Önceki gün İstanbul’da Silivri merkezli yaşanan 5.8’lik deprem tüm Türkiye’yi etkiledi.
Depremin yaşandığı ilk saatlerde tüm cep telefonu operatörleri kilitlenirken ilerleyen saatlerde internette kesildi.
İnternet bağımlılığımız o kadar ilerlemiş ki, vatandaş depremi unutup interneti sorar oldu.
Her şeyi o kadar aşırı kullanıyoruz ki, 10 dakika ayrılmamızda bile arar oluyoruz.
İnternet dediğimiz şey nedir de bu kadar bağımlı oluyoruz.
İnternet, işlerin dijital ortamda yapılması ve bilgiye ulaşmamız için hayatı kolaylaştırmış. İyi güzelde biz nasıl kullanıyoruz bu interneti.

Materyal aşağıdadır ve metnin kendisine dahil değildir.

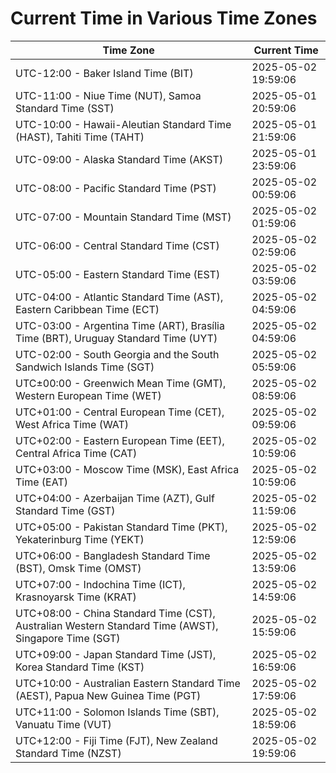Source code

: # Current Time in Various Time Zones

| Time Zone | Current Time |
|-----------|--------------|
| UTC-12:00 - Baker Island Time (BIT) | 2025-05-02 19:59:06 |
| UTC-11:00 - Niue Time (NUT), Samoa Standard Time (SST) | 2025-05-01 20:59:06 |
| UTC-10:00 - Hawaii-Aleutian Standard Time (HAST), Tahiti Time (TAHT) | 2025-05-01 21:59:06 |
| UTC-09:00 - Alaska Standard Time (AKST) | 2025-05-01 23:59:06 |
| UTC-08:00 - Pacific Standard Time (PST) | 2025-05-02 00:59:06 |
| UTC-07:00 - Mountain Standard Time (MST) | 2025-05-02 01:59:06 |
| UTC-06:00 - Central Standard Time (CST) | 2025-05-02 02:59:06 |
| UTC-05:00 - Eastern Standard Time (EST) | 2025-05-02 03:59:06 |
| UTC-04:00 - Atlantic Standard Time (AST), Eastern Caribbean Time (ECT) | 2025-05-02 04:59:06 |
| UTC-03:00 - Argentina Time (ART), Brasília Time (BRT), Uruguay Standard Time (UYT) | 2025-05-02 04:59:06 |
| UTC-02:00 - South Georgia and the South Sandwich Islands Time (SGT) | 2025-05-02 05:59:06 |
| UTC±00:00 - Greenwich Mean Time (GMT), Western European Time (WET) | 2025-05-02 08:59:06 |
| UTC+01:00 - Central European Time (CET), West Africa Time (WAT) | 2025-05-02 09:59:06 |
| UTC+02:00 - Eastern European Time (EET), Central Africa Time (CAT) | 2025-05-02 10:59:06 |
| UTC+03:00 - Moscow Time (MSK), East Africa Time (EAT) | 2025-05-02 10:59:06 |
| UTC+04:00 - Azerbaijan Time (AZT), Gulf Standard Time (GST) | 2025-05-02 11:59:06 |
| UTC+05:00 - Pakistan Standard Time (PKT), Yekaterinburg Time (YEKT) | 2025-05-02 12:59:06 |
| UTC+06:00 - Bangladesh Standard Time (BST), Omsk Time (OMST) | 2025-05-02 13:59:06 |
| UTC+07:00 - Indochina Time (ICT), Krasnoyarsk Time (KRAT) | 2025-05-02 14:59:06 |
| UTC+08:00 - China Standard Time (CST), Australian Western Standard Time (AWST), Singapore Time (SGT) | 2025-05-02 15:59:06 |
| UTC+09:00 - Japan Standard Time (JST), Korea Standard Time (KST) | 2025-05-02 16:59:06 |
| UTC+10:00 - Australian Eastern Standard Time (AEST), Papua New Guinea Time (PGT) | 2025-05-02 17:59:06 |
| UTC+11:00 - Solomon Islands Time (SBT), Vanuatu Time (VUT) | 2025-05-02 18:59:06 |
| UTC+12:00 - Fiji Time (FJT), New Zealand Standard Time (NZST) | 2025-05-02 19:59:06 |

Türkiye’nin yüzde 90’ından fazlası interneti sadece sosyal medya olarak kullanıyor.
Batman’ı ele alırsak eğitimde Türkiye sıralamasında 72. sıralarda oturuyoruz. Oysa ki, öğrenciler daha başarılı olmaydı.
Öğrenci internet sayesinde bilgiye daha kolay ulaşabilir ve başarısını artırabilir. Bunu yapma yerine sosyal medyada kim kimi tıklamış, kim fotoğrafımı beğenmiş, kimler bana ne mesaj atmış için kullanıyoruz.
Kaldırımda yürürken bile kafamızı cep telefonlarından kaldırmıyoruz.
Eş dost akraba ziyaretlerine gittiğimiz de bile ilk beş dakika nasılsınız, çocuklar nasıl dedikten sonra hepimiz cep telefonuna sarılır ve saatlerce kafamızı kaldırmayız.
Keşke 10 gün boyunca internet kesilse, belki biraz aslımıza döner başımız dik birbirimizi görürüz.
Önceki gün sadece 2 saat internet kesildi ne yapacağımızı bilemez olduk.
İstanbul depremini unuttuk.
Bir birimize depremde can kaybı veya zarar ziyan var mı? diye soracağımıza, ilk sorduğumuz şey “internet neden yok, ne zaman gelecek, böyle iş mi olur” dedik durduk.
Her şeyin aşırısının zarar olduğunu ne zaman anlayacağız bilmiyorum.
İnternetin faydası olduğu kadar zararı daha çoktur. Bilişim çağındayız diyoruz ama bunu nasıl kullanacağımızı helan bilmiyoruz.
Tavsiyem interneti bırakıp etrafımıza bakmaya alışalım.